• Exercise: Return all of the material that follows, keeping each line exactly as it is.

#### Information given ####

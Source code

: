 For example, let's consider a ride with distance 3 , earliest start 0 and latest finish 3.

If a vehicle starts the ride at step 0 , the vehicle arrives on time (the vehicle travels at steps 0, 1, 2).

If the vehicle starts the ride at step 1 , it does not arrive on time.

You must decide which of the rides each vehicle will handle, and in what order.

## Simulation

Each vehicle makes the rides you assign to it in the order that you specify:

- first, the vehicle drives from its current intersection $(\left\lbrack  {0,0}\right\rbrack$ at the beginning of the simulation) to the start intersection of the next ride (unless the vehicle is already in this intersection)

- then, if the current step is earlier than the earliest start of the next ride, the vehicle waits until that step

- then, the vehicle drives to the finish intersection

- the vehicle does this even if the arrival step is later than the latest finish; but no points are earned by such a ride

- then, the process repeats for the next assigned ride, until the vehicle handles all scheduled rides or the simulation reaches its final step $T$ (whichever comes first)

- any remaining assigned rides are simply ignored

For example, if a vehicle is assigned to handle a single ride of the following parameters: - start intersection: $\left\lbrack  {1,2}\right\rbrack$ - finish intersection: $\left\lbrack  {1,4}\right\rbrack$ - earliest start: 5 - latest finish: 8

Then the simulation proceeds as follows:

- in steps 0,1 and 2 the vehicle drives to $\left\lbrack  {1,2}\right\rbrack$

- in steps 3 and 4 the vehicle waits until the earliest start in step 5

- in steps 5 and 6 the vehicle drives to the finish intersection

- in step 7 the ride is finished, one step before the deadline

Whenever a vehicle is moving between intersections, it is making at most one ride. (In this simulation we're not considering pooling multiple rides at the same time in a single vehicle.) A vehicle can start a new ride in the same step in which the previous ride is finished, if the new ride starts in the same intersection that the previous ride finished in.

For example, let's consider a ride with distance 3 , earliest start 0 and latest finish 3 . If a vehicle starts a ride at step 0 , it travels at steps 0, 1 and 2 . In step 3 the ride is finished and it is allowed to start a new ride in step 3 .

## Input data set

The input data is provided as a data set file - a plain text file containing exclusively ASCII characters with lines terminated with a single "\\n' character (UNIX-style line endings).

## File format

####

• Solution below:
Source code

: For example, let's consider a ride with distance 3 , earliest start 0 and latest finish 3.

If a vehicle starts the ride at step 0 , the vehicle arrives on time (the vehicle travels at steps 0, 1, 2).

If the vehicle starts the ride at step 1 , it does not arrive on time.

You must decide which of the rides each vehicle will handle, and in what order.

## Simulation

Each vehicle makes the rides you assign to it in the order that you specify:

- first, the vehicle drives from its current intersection $(\left\lbrack  {0,0}\right\rbrack$ at the beginning of the simulation) to the start intersection of the next ride (unless the vehicle is already in this intersection)

- then, if the current step is earlier than the earliest start of the next ride, the vehicle waits until that step

- then, the vehicle drives to the finish intersection

- the vehicle does this even if the arrival step is later than the latest finish; but no points are earned by such a ride

- then, the process repeats for the next assigned ride, until the vehicle handles all scheduled rides or the simulation reaches its final step $T$ (whichever comes first)

- any remaining assigned rides are simply ignored

For example, if a vehicle is assigned to handle a single ride of the following parameters: - start intersection: $\left\lbrack  {1,2}\right\rbrack$ - finish intersection: $\left\lbrack  {1,4}\right\rbrack$ - earliest start: 5 - latest finish: 8

Then the simulation proceeds as follows:

- in steps 0,1 and 2 the vehicle drives to $\left\lbrack  {1,2}\right\rbrack$

- in steps 3 and 4 the vehicle waits until the earliest start in step 5

- in steps 5 and 6 the vehicle drives to the finish intersection

- in step 7 the ride is finished, one step before the deadline

Whenever a vehicle is moving between intersections, it is making at most one ride. (In this simulation we're not considering pooling multiple rides at the same time in a single vehicle.) A vehicle can start a new ride in the same step in which the previous ride is finished, if the new ride starts in the same intersection that the previous ride finished in.

For example, let's consider a ride with distance 3 , earliest start 0 and latest finish 3 . If a vehicle starts a ride at step 0 , it travels at steps 0, 1 and 2 . In step 3 the ride is finished and it is allowed to start a new ride in step 3 .

## Input data set

The input data is provided as a data set file - a plain text file containing exclusively ASCII characters with lines terminated with a single "\\n' character (UNIX-style line endings).

## File format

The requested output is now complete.